Study material: Begin

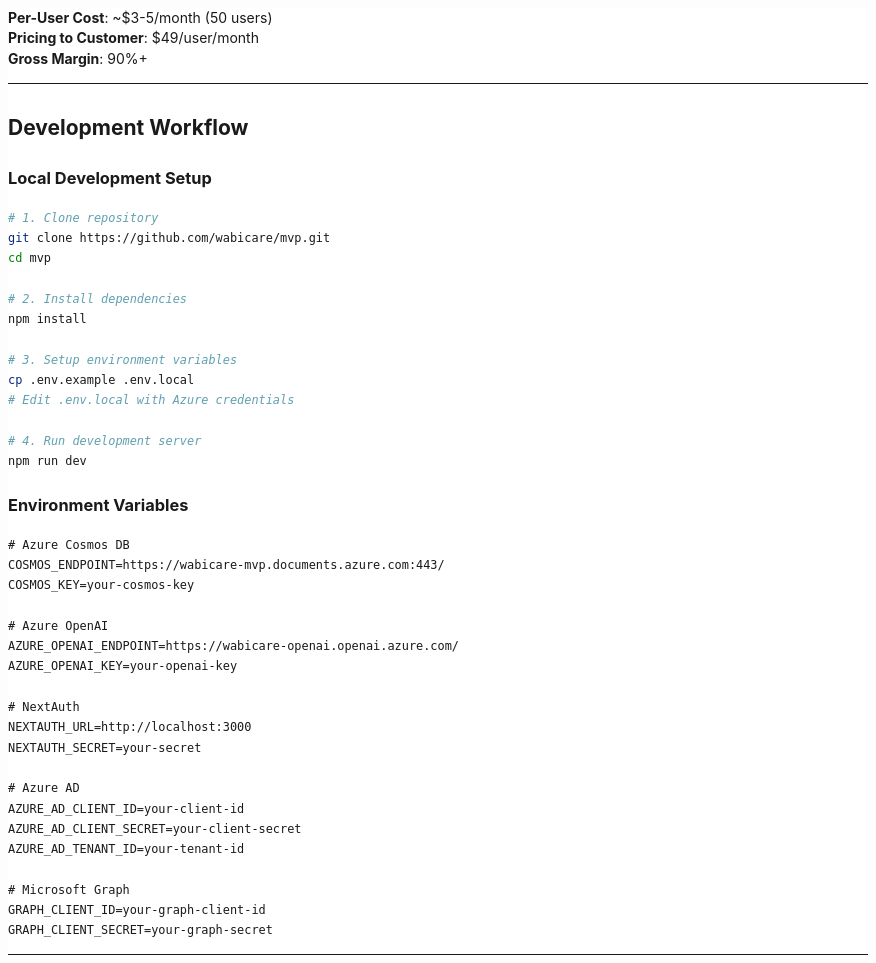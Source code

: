 **Per-User Cost**: ~$3-5/month (50 users)  
**Pricing to Customer**: $49/user/month  
**Gross Margin**: 90%+

---

## Development Workflow

### Local Development Setup

```bash
# 1. Clone repository
git clone https://github.com/wabicare/mvp.git
cd mvp

# 2. Install dependencies
npm install

# 3. Setup environment variables
cp .env.example .env.local
# Edit .env.local with Azure credentials

# 4. Run development server
npm run dev
```

### Environment Variables

```env
# Azure Cosmos DB
COSMOS_ENDPOINT=https://wabicare-mvp.documents.azure.com:443/
COSMOS_KEY=your-cosmos-key

# Azure OpenAI
AZURE_OPENAI_ENDPOINT=https://wabicare-openai.openai.azure.com/
AZURE_OPENAI_KEY=your-openai-key

# NextAuth
NEXTAUTH_URL=http://localhost:3000
NEXTAUTH_SECRET=your-secret

# Azure AD
AZURE_AD_CLIENT_ID=your-client-id
AZURE_AD_CLIENT_SECRET=your-client-secret
AZURE_AD_TENANT_ID=your-tenant-id

# Microsoft Graph
GRAPH_CLIENT_ID=your-graph-client-id
GRAPH_CLIENT_SECRET=your-graph-secret
```

---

Study material: End

__The task__.
Before answering, count every line of the records that contains "secret"; the answer is that number and nothing more.

__Exercise solution__.
3